L’affaire de l’homme noir tabassé par la police à Paris ne pouvait pas plus mal -ou mieux- tomber, c’est selon, pour une France qui découvre chaque jour davantage la complexité de ses contradictions.
Ironie de l’histoire, l’incident qui a choqué le pays jusqu’au président Emmanuel Macron, est survenu au moment où le débat interne portait sur l’opportunité ou non d’interdire de filmer les policiers pendant l’exercice de leurs fonctions.
La clause est contenue dans la loi dite de « sécurité globale », en cours d’adoption et objet de nombreuses critiques pour les risques qu’elle fait peser sur les libertés et le respect des droits de l’Homme.
En début de semaine déjà, les forces de l’ordre ne s’étaient pas admirablement comportées lors du démantèlement d’un camp de migrants en pleine capitale.

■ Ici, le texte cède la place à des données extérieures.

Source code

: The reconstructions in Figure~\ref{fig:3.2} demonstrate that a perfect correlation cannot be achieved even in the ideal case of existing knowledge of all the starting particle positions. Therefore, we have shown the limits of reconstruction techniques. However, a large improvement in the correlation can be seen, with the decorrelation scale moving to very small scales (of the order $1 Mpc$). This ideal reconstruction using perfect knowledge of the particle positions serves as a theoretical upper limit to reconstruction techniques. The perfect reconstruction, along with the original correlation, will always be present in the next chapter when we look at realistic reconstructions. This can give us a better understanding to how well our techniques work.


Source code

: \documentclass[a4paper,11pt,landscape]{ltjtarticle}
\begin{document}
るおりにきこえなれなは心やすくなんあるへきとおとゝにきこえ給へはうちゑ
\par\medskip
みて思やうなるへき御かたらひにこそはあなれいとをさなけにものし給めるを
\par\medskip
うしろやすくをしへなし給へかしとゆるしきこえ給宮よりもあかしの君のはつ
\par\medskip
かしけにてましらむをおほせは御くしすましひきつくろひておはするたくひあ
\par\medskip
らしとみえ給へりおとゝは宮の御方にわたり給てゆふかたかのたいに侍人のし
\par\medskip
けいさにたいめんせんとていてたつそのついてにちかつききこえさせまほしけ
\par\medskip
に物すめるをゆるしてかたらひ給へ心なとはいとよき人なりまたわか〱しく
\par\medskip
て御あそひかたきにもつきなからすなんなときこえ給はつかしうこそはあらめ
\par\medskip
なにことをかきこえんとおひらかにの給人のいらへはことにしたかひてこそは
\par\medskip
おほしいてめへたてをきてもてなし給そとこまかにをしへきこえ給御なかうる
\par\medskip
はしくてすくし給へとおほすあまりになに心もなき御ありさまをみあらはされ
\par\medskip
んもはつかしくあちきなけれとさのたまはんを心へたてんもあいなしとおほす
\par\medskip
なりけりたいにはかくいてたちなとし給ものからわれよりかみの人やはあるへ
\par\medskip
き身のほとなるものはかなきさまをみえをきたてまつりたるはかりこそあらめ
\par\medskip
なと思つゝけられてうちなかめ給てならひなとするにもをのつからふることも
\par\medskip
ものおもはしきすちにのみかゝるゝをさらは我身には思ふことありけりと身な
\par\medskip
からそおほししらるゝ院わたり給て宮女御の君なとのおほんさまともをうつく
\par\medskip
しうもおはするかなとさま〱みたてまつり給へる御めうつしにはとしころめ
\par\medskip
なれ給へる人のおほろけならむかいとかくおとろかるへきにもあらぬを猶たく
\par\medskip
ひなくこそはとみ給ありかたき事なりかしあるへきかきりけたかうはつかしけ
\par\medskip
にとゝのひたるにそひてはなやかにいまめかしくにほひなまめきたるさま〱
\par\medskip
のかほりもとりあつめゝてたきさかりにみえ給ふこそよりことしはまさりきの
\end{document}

Mais la scène qui risque de tout changer a été diffusée jeudi 26 novembre par le site Loopsider. Elle montre des policiers en train de s’en prendre à un homme noir, Michel Zecler, un producteur de musique qui rentrait dans son studio dans le 17 e arrondissement. Ils l’ont roué de coups de poing et de matraque et inondé d’insultes racistes pendant 15 minutes. Les faits se sont déroulés samedi 21 novembre.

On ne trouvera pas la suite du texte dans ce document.